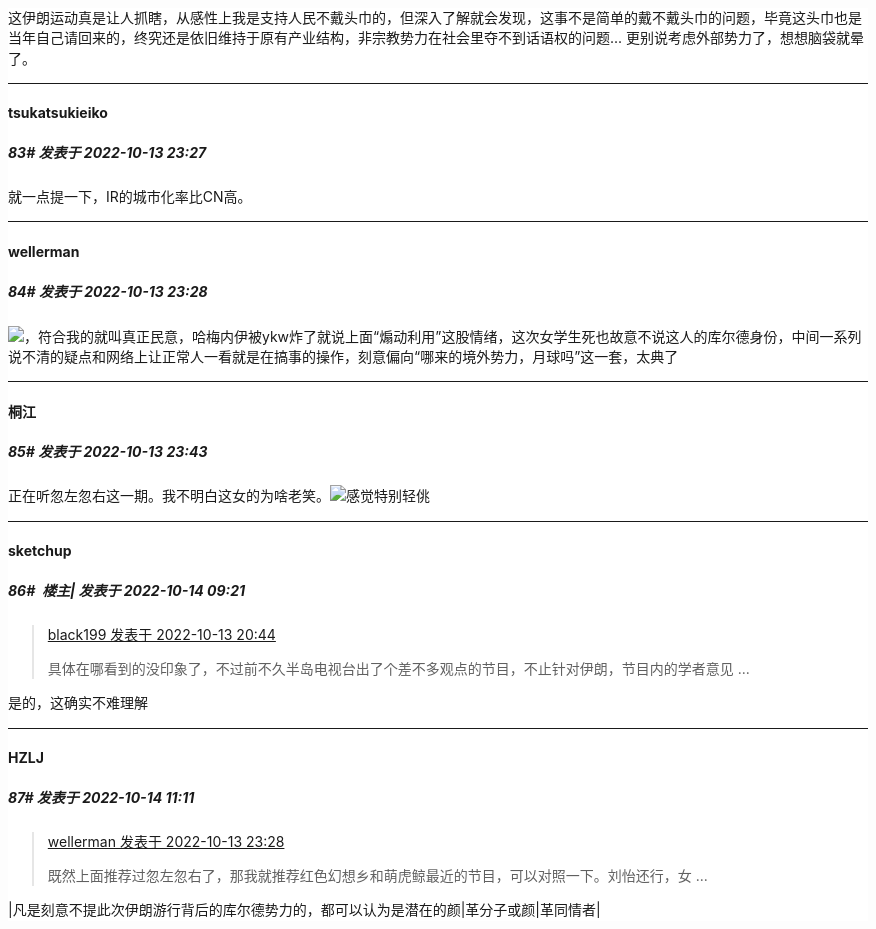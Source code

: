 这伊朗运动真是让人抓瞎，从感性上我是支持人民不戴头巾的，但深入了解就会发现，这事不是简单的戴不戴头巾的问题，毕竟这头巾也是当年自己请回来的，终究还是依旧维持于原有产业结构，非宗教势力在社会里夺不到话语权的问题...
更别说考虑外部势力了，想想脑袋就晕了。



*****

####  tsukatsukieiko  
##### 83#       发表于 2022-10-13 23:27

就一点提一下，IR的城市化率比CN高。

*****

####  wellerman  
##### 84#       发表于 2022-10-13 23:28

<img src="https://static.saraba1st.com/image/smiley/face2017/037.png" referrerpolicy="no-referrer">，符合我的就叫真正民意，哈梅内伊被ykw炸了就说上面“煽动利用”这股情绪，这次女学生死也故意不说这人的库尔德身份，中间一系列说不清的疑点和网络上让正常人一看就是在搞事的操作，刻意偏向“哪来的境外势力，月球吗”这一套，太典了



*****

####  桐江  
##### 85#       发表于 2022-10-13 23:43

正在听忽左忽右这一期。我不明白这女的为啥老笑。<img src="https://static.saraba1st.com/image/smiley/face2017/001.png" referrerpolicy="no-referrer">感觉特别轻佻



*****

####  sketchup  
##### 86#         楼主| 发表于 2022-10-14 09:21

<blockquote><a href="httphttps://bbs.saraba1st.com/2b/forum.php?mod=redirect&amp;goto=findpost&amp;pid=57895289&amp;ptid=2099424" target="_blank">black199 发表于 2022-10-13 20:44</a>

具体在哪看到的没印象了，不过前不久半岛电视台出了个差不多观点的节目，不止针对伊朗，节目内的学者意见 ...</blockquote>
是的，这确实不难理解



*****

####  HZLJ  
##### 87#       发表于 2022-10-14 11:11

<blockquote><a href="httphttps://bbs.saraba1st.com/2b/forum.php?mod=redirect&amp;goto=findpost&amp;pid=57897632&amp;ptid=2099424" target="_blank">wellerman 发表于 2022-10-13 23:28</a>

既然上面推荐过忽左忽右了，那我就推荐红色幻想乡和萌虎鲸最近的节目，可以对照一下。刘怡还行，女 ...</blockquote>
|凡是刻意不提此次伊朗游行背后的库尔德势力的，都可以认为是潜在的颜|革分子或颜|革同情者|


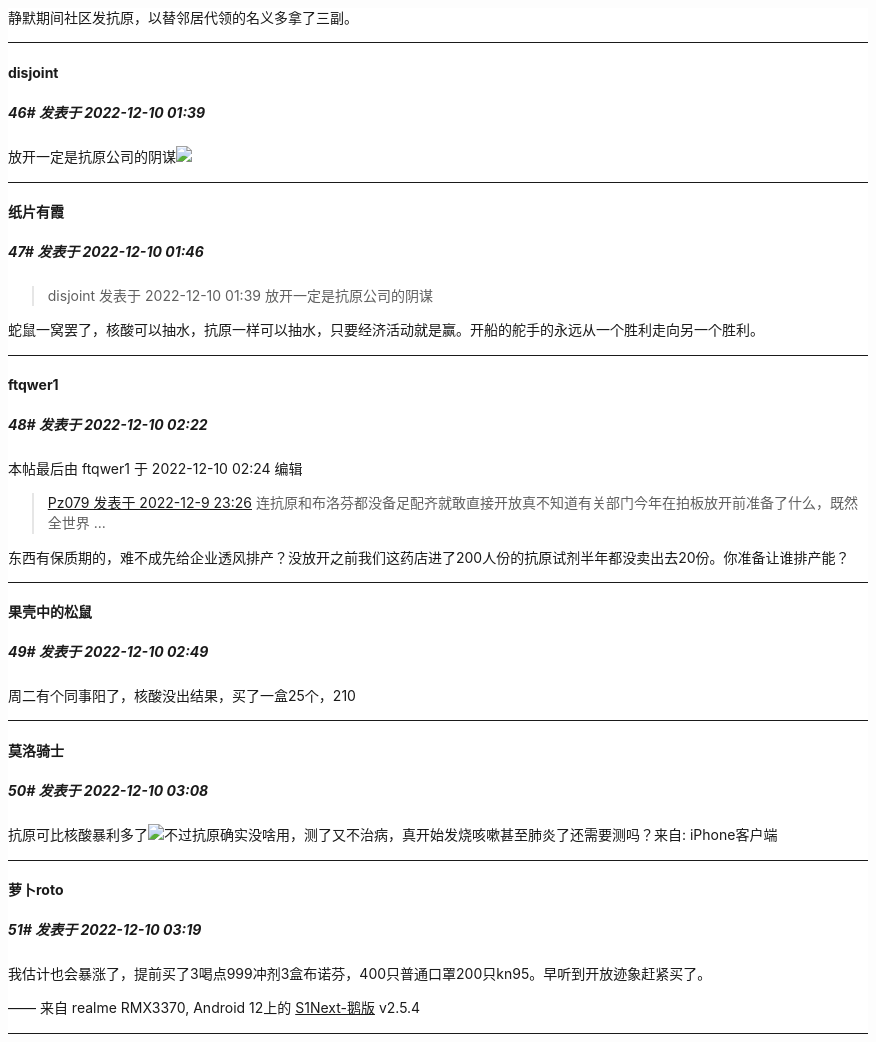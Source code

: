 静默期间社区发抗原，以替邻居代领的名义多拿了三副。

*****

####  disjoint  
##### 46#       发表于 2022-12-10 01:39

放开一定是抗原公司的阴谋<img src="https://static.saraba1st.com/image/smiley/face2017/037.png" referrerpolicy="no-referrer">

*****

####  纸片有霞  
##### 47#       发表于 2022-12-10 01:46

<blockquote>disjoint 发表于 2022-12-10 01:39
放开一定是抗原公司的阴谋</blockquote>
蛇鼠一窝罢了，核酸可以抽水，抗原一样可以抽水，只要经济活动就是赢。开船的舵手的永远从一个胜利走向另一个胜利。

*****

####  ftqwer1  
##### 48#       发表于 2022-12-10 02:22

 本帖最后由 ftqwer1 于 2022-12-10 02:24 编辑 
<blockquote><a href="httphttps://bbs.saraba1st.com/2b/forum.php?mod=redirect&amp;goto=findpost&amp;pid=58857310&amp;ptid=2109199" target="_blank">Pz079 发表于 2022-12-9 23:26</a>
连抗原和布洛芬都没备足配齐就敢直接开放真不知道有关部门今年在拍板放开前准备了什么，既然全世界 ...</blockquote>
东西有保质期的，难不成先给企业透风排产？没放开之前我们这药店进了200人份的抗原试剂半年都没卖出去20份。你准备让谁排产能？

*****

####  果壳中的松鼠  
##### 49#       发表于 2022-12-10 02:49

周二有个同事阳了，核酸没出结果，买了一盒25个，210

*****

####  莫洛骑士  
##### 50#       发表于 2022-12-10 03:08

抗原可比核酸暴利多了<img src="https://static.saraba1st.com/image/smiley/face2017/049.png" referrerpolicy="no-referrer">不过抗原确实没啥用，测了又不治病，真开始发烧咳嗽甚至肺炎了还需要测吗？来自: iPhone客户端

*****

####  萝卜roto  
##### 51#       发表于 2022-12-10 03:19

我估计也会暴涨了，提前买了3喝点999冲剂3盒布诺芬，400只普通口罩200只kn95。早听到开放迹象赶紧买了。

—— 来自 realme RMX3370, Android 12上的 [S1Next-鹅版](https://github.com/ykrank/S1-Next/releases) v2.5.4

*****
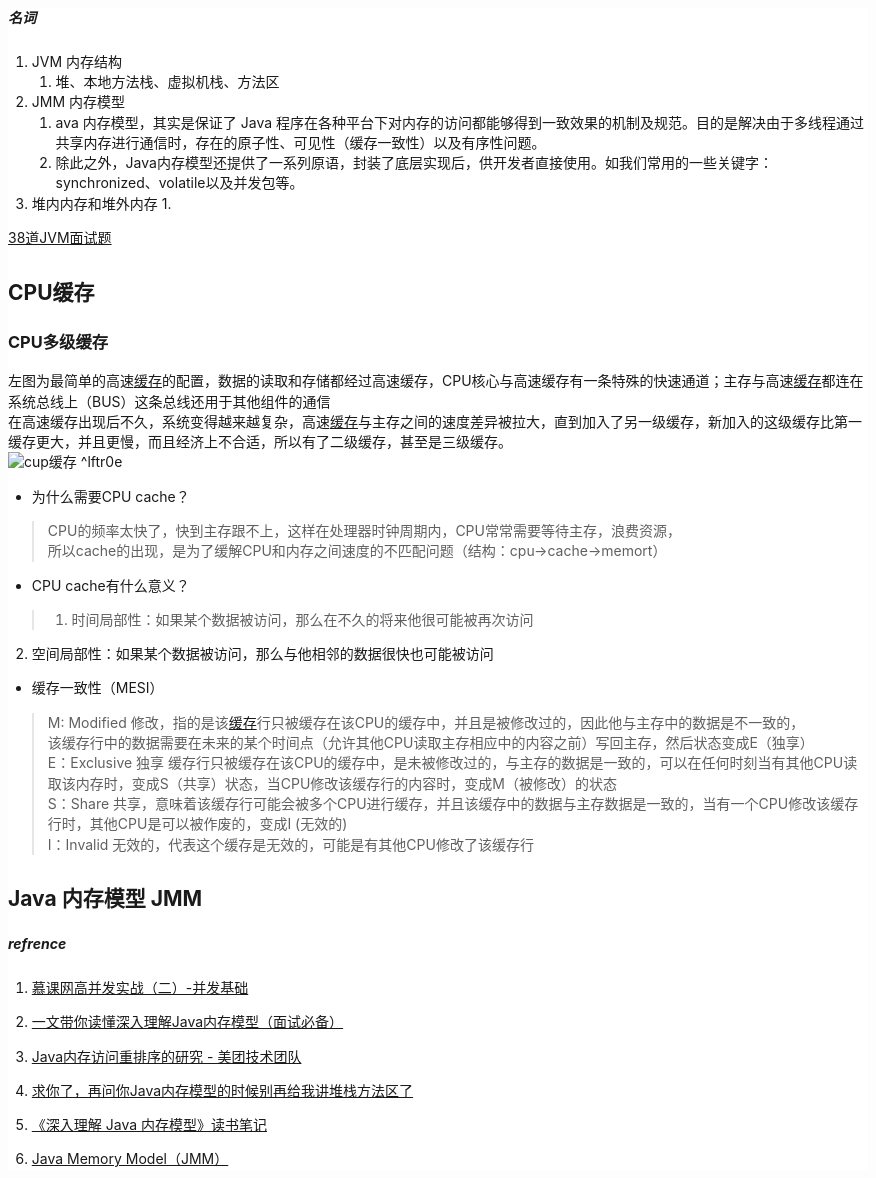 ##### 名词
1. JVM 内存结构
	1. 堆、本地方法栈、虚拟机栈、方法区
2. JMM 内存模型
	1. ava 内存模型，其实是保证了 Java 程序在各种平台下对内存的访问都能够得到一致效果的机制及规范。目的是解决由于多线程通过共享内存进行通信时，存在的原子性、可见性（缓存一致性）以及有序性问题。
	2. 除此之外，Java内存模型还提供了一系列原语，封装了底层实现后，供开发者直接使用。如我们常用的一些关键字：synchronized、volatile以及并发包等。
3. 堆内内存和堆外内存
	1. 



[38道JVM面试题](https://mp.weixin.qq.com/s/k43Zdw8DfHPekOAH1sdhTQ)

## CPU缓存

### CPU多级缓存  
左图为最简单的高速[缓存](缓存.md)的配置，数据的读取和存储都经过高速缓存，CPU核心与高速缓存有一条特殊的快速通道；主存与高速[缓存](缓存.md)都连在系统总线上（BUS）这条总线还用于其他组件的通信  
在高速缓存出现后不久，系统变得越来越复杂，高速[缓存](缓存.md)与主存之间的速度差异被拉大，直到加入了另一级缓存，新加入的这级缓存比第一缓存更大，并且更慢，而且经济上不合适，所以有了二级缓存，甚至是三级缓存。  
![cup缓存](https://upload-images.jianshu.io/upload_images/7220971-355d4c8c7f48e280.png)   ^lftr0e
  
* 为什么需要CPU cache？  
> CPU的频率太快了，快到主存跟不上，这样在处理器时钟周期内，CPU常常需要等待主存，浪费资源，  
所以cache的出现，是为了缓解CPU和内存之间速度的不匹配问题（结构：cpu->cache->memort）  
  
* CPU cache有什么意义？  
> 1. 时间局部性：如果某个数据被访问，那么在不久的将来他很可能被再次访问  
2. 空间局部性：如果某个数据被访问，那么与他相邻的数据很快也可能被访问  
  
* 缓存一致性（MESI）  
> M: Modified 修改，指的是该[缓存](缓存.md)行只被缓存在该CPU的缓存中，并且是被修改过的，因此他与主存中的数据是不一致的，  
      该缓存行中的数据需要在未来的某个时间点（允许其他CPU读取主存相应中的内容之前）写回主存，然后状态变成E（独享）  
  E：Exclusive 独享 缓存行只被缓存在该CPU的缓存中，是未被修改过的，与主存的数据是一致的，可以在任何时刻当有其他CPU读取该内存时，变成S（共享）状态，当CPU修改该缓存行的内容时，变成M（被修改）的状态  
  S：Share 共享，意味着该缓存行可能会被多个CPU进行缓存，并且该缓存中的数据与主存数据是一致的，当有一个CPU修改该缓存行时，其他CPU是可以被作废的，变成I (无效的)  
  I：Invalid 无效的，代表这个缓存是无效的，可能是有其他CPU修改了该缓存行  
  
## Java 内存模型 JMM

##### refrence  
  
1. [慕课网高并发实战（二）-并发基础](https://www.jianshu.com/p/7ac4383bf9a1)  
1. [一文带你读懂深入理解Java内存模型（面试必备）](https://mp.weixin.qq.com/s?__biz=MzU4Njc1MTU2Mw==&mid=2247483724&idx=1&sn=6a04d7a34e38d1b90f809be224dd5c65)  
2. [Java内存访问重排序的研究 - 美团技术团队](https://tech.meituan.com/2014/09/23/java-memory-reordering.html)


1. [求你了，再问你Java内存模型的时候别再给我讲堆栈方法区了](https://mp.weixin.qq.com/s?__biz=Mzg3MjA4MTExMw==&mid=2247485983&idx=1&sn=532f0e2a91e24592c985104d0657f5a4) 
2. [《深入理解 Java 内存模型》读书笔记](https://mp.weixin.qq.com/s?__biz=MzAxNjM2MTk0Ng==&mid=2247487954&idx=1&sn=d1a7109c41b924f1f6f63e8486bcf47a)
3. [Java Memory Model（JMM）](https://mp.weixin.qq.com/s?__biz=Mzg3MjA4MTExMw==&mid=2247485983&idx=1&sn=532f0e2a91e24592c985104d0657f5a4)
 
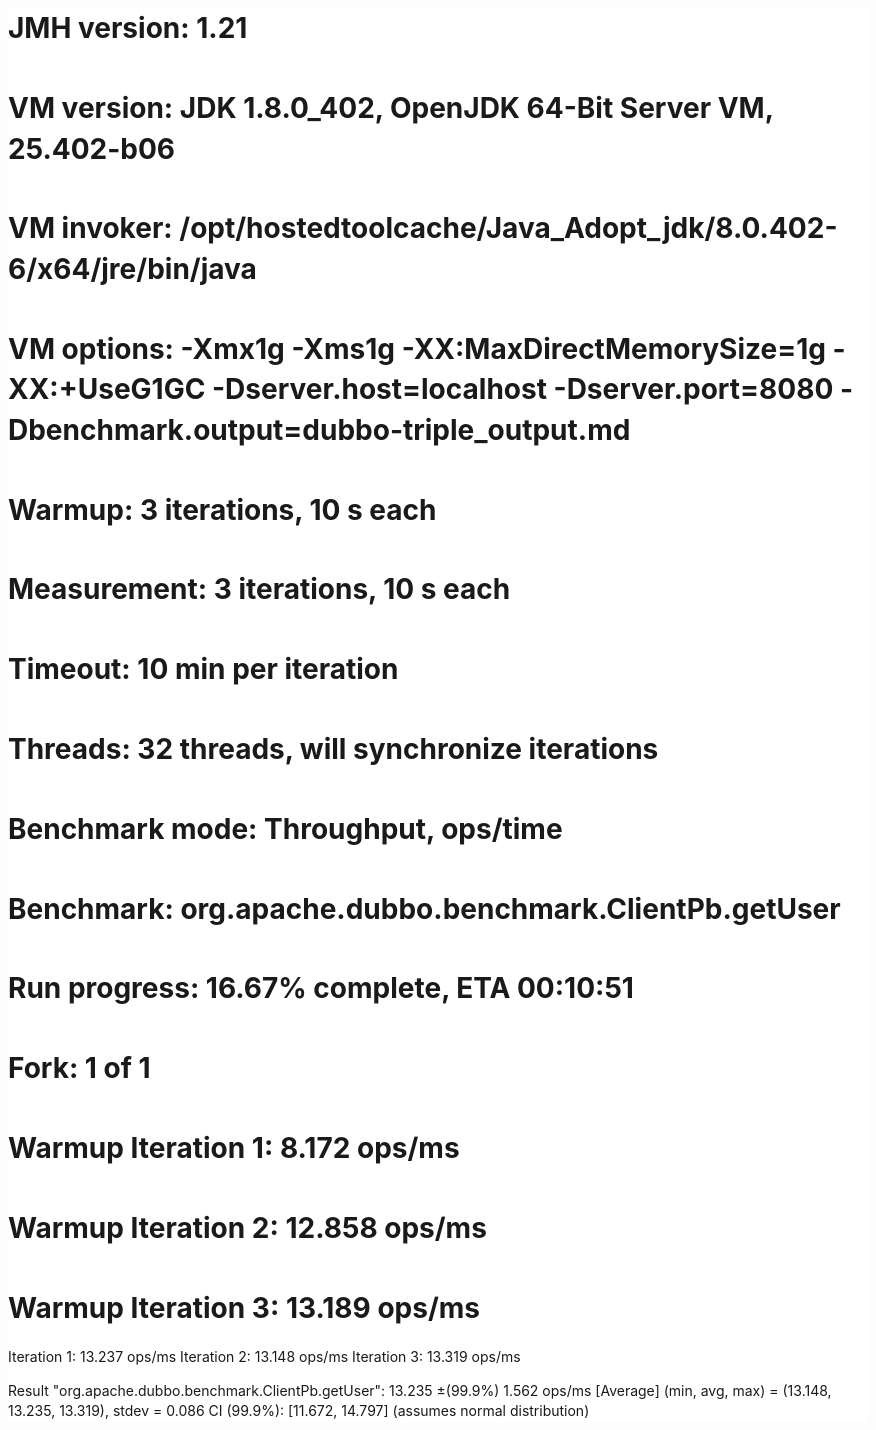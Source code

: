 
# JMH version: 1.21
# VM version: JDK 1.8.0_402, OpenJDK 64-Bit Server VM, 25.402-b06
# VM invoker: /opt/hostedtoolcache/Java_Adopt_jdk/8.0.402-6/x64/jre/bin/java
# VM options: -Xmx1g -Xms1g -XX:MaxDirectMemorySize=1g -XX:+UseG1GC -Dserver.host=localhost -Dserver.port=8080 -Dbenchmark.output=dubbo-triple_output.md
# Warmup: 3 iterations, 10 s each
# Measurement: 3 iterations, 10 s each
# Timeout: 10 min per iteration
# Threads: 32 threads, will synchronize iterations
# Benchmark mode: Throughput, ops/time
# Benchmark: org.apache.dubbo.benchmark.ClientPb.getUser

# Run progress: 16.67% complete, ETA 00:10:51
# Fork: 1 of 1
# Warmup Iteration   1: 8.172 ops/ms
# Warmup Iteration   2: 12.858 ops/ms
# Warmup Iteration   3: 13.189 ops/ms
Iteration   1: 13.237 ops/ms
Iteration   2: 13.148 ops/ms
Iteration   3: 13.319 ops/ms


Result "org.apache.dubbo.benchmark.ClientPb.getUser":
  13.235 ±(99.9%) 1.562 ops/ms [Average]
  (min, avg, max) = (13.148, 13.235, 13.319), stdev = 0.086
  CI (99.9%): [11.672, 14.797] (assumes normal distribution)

::::

EXERCISE GOAL | Check each line of the data above for the word "getUser" and copy the ones where it is found.

ANSWER FOR THIS EXERCISE |
# Benchmark: org.apache.dubbo.benchmark.ClientPb.getUser
Result "org.apache.dubbo.benchmark.ClientPb.getUser":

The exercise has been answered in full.